Two game rangers were, on Sunday, shot dead and another injured in Akagera National Park, by suspected poachers. Two hippos and a warthog were found dead close to the scene of the shooting.
Tourism is one of the country’s leading foreign exchange earners, and has played a major role in attracting visitors to Rwanda, as well as helping foreigners understand the dynamics of the country.
Whereas poaching may not be new in our national parks, the recent killings demonstrate the extent to which these criminals are willing to go, to carry out their illegal activities.
The attack on game rangers shows that poachers are not only a threat to the wildlife and economy, but to the lives of those guarding our tourist attractions.
Police and other authorities should do everything within their means to ensure that the suspects are apprehended and brought to book.
And, to forestall similar incidents in the future, the surrounding communities should be massively sensitized about the dangers of poaching, and encouraged to adopt community policing techniques to protect the park.

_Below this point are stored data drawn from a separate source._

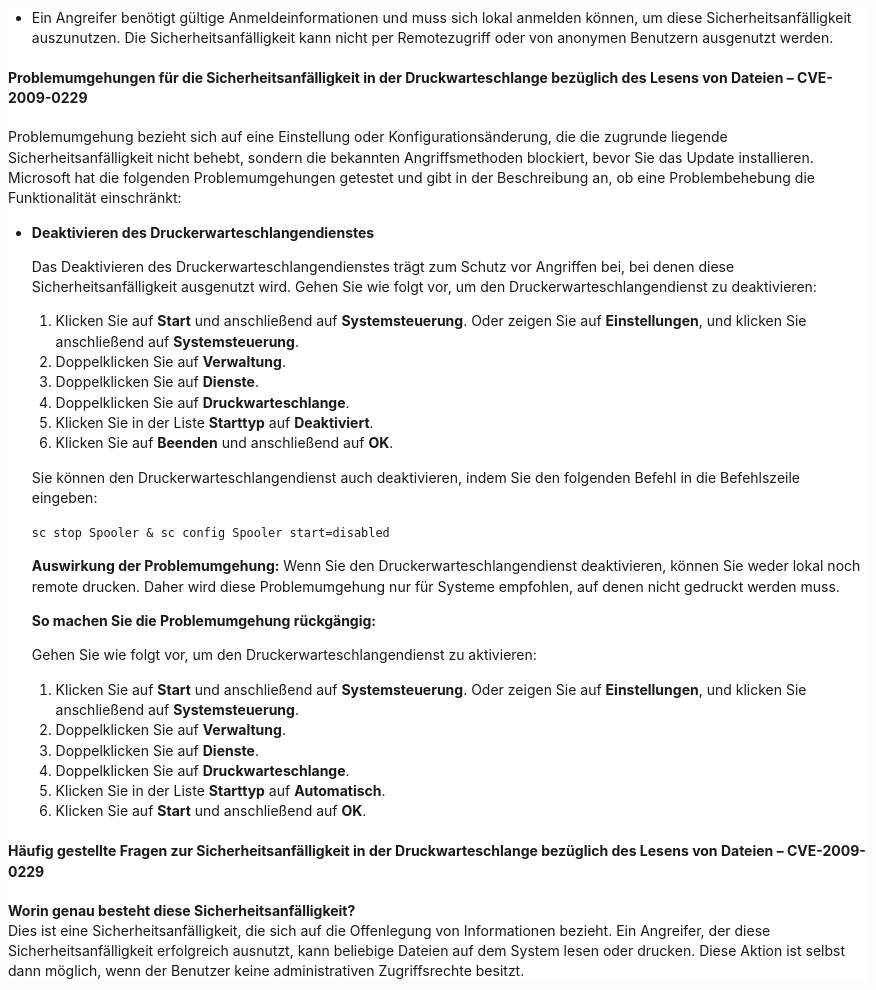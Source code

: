 -   Ein Angreifer benötigt gültige Anmeldeinformationen und muss sich lokal anmelden können, um diese Sicherheitsanfälligkeit auszunutzen. Die Sicherheitsanfälligkeit kann nicht per Remotezugriff oder von anonymen Benutzern ausgenutzt werden.
  
#### Problemumgehungen für die Sicherheitsanfälligkeit in der Druckwarteschlange bezüglich des Lesens von Dateien – CVE-2009-0229
  
Problemumgehung bezieht sich auf eine Einstellung oder Konfigurationsänderung, die die zugrunde liegende Sicherheitsanfälligkeit nicht behebt, sondern die bekannten Angriffsmethoden blockiert, bevor Sie das Update installieren. Microsoft hat die folgenden Problemumgehungen getestet und gibt in der Beschreibung an, ob eine Problembehebung die Funktionalität einschränkt:
  
-   **Deaktivieren des Druckerwarteschlangendienstes**
  
    Das Deaktivieren des Druckerwarteschlangendienstes trägt zum Schutz vor Angriffen bei, bei denen diese Sicherheitsanfälligkeit ausgenutzt wird. Gehen Sie wie folgt vor, um den Druckerwarteschlangendienst zu deaktivieren:
  
    1.  Klicken Sie auf **Start** und anschließend auf **Systemsteuerung**. Oder zeigen Sie auf **Einstellungen**, und klicken Sie anschließend auf **Systemsteuerung**.  
    2.  Doppelklicken Sie auf **Verwaltung**.  
    3.  Doppelklicken Sie auf **Dienste**.  
    4.  Doppelklicken Sie auf **Druckwarteschlange**.  
    5.  Klicken Sie in der Liste **Starttyp** auf **Deaktiviert**.  
    6.  Klicken Sie auf **Beenden** und anschließend auf **OK**.
  
    Sie können den Druckerwarteschlangendienst auch deaktivieren, indem Sie den folgenden Befehl in die Befehlszeile eingeben:
  
    `sc stop Spooler & sc config Spooler start=disabled`
  
    **Auswirkung der Problemumgehung:** Wenn Sie den Druckerwarteschlangendienst deaktivieren, können Sie weder lokal noch remote drucken. Daher wird diese Problemumgehung nur für Systeme empfohlen, auf denen nicht gedruckt werden muss.
  
    **So machen Sie die Problemumgehung rückgängig:**
  
    Gehen Sie wie folgt vor, um den Druckerwarteschlangendienst zu aktivieren:
  
    1.  Klicken Sie auf **Start** und anschließend auf **Systemsteuerung**. Oder zeigen Sie auf **Einstellungen**, und klicken Sie anschließend auf **Systemsteuerung**.  
    2.  Doppelklicken Sie auf **Verwaltung**.  
    3.  Doppelklicken Sie auf **Dienste**.  
    4.  Doppelklicken Sie auf **Druckwarteschlange**.  
    5.  Klicken Sie in der Liste **Starttyp** auf **Automatisch**.  
    6.  Klicken Sie auf **Start** und anschließend auf **OK**.
  
#### Häufig gestellte Fragen zur Sicherheitsanfälligkeit in der Druckwarteschlange bezüglich des Lesens von Dateien – CVE-2009-0229
  
**Worin genau besteht diese Sicherheitsanfälligkeit?**    
Dies ist eine Sicherheitsanfälligkeit, die sich auf die Offenlegung von Informationen bezieht. Ein Angreifer, der diese Sicherheitsanfälligkeit erfolgreich ausnutzt, kann beliebige Dateien auf dem System lesen oder drucken. Diese Aktion ist selbst dann möglich, wenn der Benutzer keine administrativen Zugriffsrechte besitzt.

In addition, tourism authorities should ensure that people living around these game parks, directly, benefit from the revenues generated from park activities. This will enhance a sense of ownership, further encouraging them to protect the national parks and their habitats.
And, for the national parks that are close to the country’s borders, authorities should engage their counterparts in the neighbouring countries, on how best they can help track and prosecute cross-border poachers.
Poaching is a barbaric act that must be brought to an end immediately.